Your Infant Loss Was Not Your Fault

Young couple who are pregnant

One of the first things I said once I found out I had lost my baby boy at 20 weeks was, “Will driving and clenching your stomach while you drive lead to this?”

I had recently driven to visit my parents. I had gone through heavy traffic and it was just my 10 month old son and pregnant me in the car. I felt protective of my baby in the car and my baby in my belly and I was stressed. I clenched the whole drive there. 

As soon as I found out I had lost my baby in my belly, my mind raced to figure out where I had gone wrong. What had I done? As a pregnant woman, your job is to bring life safely to the world. I had failed and I needed to know what I had done to cause it. 


Read my Baby Braxston story here.


I had the best doctor. He looked at me with full compassion and said gently yet firmly at the same time, “This was not your fault. You did not cause this.”

Fortunately, I believed him. I trusted him fully and believed him when he said it wasn’t me.

It was not my fault.

I want to be that person for you today. 

Your infant loss was not your fault. You did not do this. You did not cause this. 

Unfortunately, infant loss happens and it is a part of life. It is not abnormal. It can feel that way because we don’t always talk about it openly. The openness has improved immensely over the years. When I lost my baby thirteen years ago, I remember my friend’s mom sharing with me that she had lost a baby. They put her out to deliver the baby. When she woke up, she asked where the baby was and the doctor’s reply was “What baby?”

Vastly different from my experience where I delivered my baby, held my baby, and took photos with my baby.

People are even more open now than they were 13 years ago. I think moms are more open to talking about their baby loss and how that has affected them. I think people are willing to let moms and dads feel pain over the loss of a baby. 
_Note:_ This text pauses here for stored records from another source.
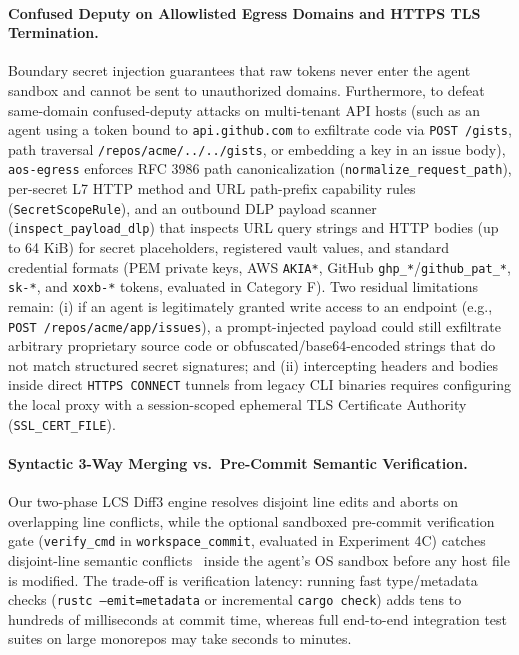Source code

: \documentclass[acmsmall,screen,review]{acmart}
\begin{document}
\paragraph{Confused Deputy on Allowlisted Egress Domains and HTTPS TLS Termination.} Boundary secret injection guarantees that raw tokens never enter the agent sandbox and cannot be sent to unauthorized domains. Furthermore, to defeat same-domain confused-deputy attacks on multi-tenant API hosts (such as an agent using a token bound to \texttt{api.github.com} to exfiltrate code via \texttt{POST /gists}, path traversal \texttt{/repos/acme/../../gists}, or embedding a key in an issue body), \texttt{aos-egress} enforces RFC 3986 path canonicalization (\texttt{normalize\_request\_path}), per-secret L7 HTTP method and URL path-prefix capability rules (\texttt{SecretScopeRule}), and an outbound DLP payload scanner (\texttt{inspect\_payload\_dlp}) that inspects URL query strings and HTTP bodies (up to 64 KiB) for secret placeholders, registered vault values, and standard credential formats (PEM private keys, AWS \texttt{AKIA*}, GitHub \texttt{ghp\_*}/\texttt{github\_pat\_*}, \texttt{sk-*}, and \texttt{xoxb-*} tokens, evaluated in Category F). Two residual limitations remain: (i) if an agent is legitimately granted write access to an endpoint (e.g., \texttt{POST /repos/acme/app/issues}), a prompt-injected payload could still exfiltrate arbitrary proprietary source code or obfuscated/base64-encoded strings that do not match structured secret signatures; and (ii) intercepting headers and bodies inside direct \texttt{HTTPS CONNECT} tunnels from legacy CLI binaries requires configuring the local proxy with a session-scoped ephemeral TLS Certificate Authority (\texttt{SSL\_CERT\_FILE}).

\paragraph{Syntactic 3-Way Merging vs.\ Pre-Commit Semantic Verification.} Our two-phase LCS Diff3 engine resolves disjoint line edits and aborts on overlapping line conflicts, while the optional sandboxed pre-commit verification gate (\texttt{verify\_cmd} in \texttt{workspace\_commit}, evaluated in Experiment 4C) catches disjoint-line semantic conflicts~\cite{apel2011semistructured} inside the agent's OS sandbox before any host file is modified. The trade-off is verification latency: running fast type/metadata checks (\texttt{rustc --emit=metadata} or incremental \texttt{cargo check}) adds tens to hundreds of milliseconds at commit time, whereas full end-to-end integration test suites on large monorepos may take seconds to minutes.
\end{document}
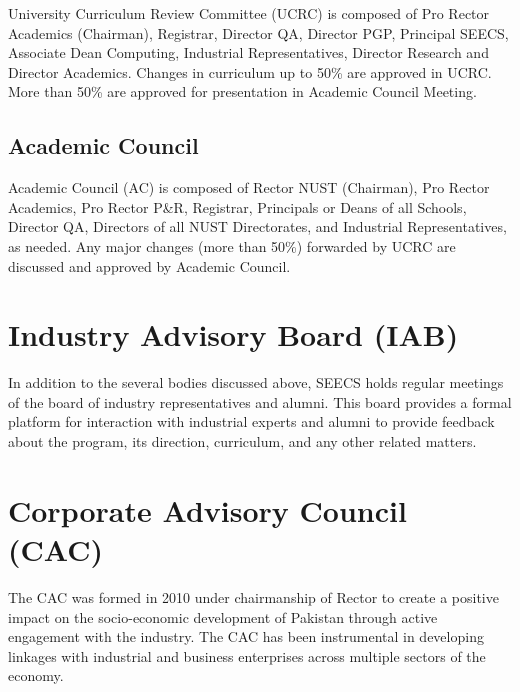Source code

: University Curriculum Review Committee (UCRC) is composed of Pro Rector Academics (Chairman), Registrar, Director QA, Director PGP, Principal SEECS, Associate Dean Computing, Industrial Representatives, Director Research and Director Academics. Changes in curriculum up to 50\% are approved in UCRC. More than 50\% are approved for presentation in Academic Council Meeting.

\subsection{Academic Council}\label{academic-council}

Academic Council (AC) is composed of Rector NUST (Chairman), Pro Rector Academics, Pro Rector P\&R, Registrar, Principals or Deans of all Schools, Director QA, Directors of all NUST Directorates, and Industrial Representatives, as needed. Any major changes (more than 50\%) forwarded by UCRC are discussed and approved by Academic Council.

\section{Industry Advisory Board (IAB)}\label{industry-advisory-board-iab}

In addition to the several bodies discussed above, SEECS holds regular meetings of the board of industry representatives and alumni. This board provides a formal platform for interaction with industrial experts and alumni to provide feedback about the program, its direction, curriculum, and any other related matters.

\section{Corporate Advisory Council (CAC)}\label{corporate-advisory-council-cac}

The CAC was formed in 2010 under chairmanship of Rector to create a positive impact on the socio-economic development of Pakistan through active engagement with the industry. The CAC has been instrumental in developing linkages with industrial and business enterprises across multiple sectors of the economy.



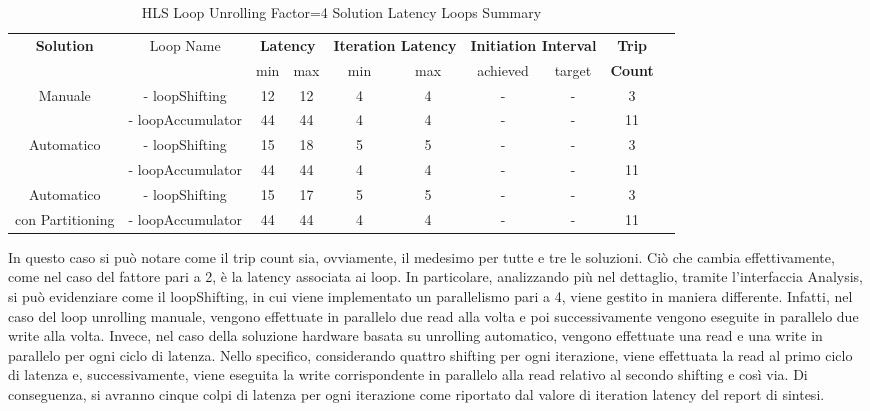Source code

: \begin{table}[H]
    \centering
    \begin{tabular}{|c|c|c|c|c|c|c|c|c|c|}
        \hline
        \multicolumn{1}{|c|}{\textbf{Solution}} & \multicolumn{1}{|c|}{Loop Name} & \multicolumn{2}{|c|}{\textbf{Latency}} & \multicolumn{2}{c|}{\textbf{Iteration Latency}} & \multicolumn{2}{c|}{\textbf{Initiation Interval}} & \multicolumn{1}{c|}{\textbf{Trip}}  \\
        &  & min & max & min & max & achieved & target & \textbf{Count} \\
        \hline
        Manuale & - loopShifting & 12 & 12 & 4 & 4 & - & - & 3 \\
        & - loopAccumulator & 44 & 44 & 4 & 4 & - & - & 11 \\
        \hline
        Automatico & - loopShifting & 15 & 18 & 5 & 5 & - & - & 3 \\
        & - loopAccumulator & 44 & 44 & 4 & 4 & - & - & 11 \\
        \hline
        Automatico  & - loopShifting & 15 & 17 & 5 & 5 & - & - & 3 \\
        con Partitioning & - loopAccumulator & 44 & 44 & 4 & 4 & - & - & 11 \\
        \hline
    \end{tabular}
    \caption{HLS Loop Unrolling Factor=4 Solution Latency Loops Summary }
    \label{tab:hls-loop-unrolling-factor4-solution-loop-summary}
\end{table}

In questo caso si può notare come il trip count sia, ovviamente, il medesimo per tutte e tre le soluzioni. Ciò che cambia effettivamente, come nel caso del fattore pari a 2, è la latency associata ai loop. In particolare, analizzando più nel dettaglio, tramite l'interfaccia Analysis, si può evidenziare come il loopShifting, in cui viene implementato un parallelismo pari a 4, viene gestito in maniera differente. Infatti, nel caso del loop unrolling manuale, vengono effettuate in parallelo due read alla volta e poi successivamente vengono eseguite in parallelo due write alla volta. Invece, nel caso della soluzione hardware basata su unrolling automatico, vengono effettuate una read e una write in parallelo per ogni ciclo di latenza. Nello specifico, considerando quattro shifting per ogni iterazione, viene effettuata la read al primo ciclo di latenza e, successivamente, viene eseguita la write corrispondente in parallelo alla read relativo al secondo shifting e così via. Di conseguenza, si avranno cinque colpi di latenza per ogni iterazione come riportato dal valore di iteration latency del report di sintesi.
It is okay to feel sad. It is right to grieve. It is not odd to miss someone you never met. 

And it was not your fault.

As I write this, it is my 13 year anniversary for losing my son. I always write something at this time of year as a way to remember him. To acknowledge that he is a part of our family. He is talked about openly in our home and my children often tell people they have another brother who died.

This year, I want my message to be:

It is not your fault.

But you will still hurt. You will still miss that baby. My tears still flow 13 years later. This is a somber day for me each year. I know this day is coming as it approaches, even with a busy life with four children. I know this day is here, even with a thousand things to do. Even while life moves at a rapid pace around me, this day hurts. It hurts enough I cannot be distracted from it. 

This is painful. 

But it is not my fault. 

If you are harboring feelings and fears that your infant loss was your fault somehow, please ask. The answer will be no. Ask so you can hear it. Ask so as you process the pain that does not leave you. Ask so you won’t have a lingering fear that you caused it weighing you down. You don’t need that on top of the pain that is the reality of losing a child. 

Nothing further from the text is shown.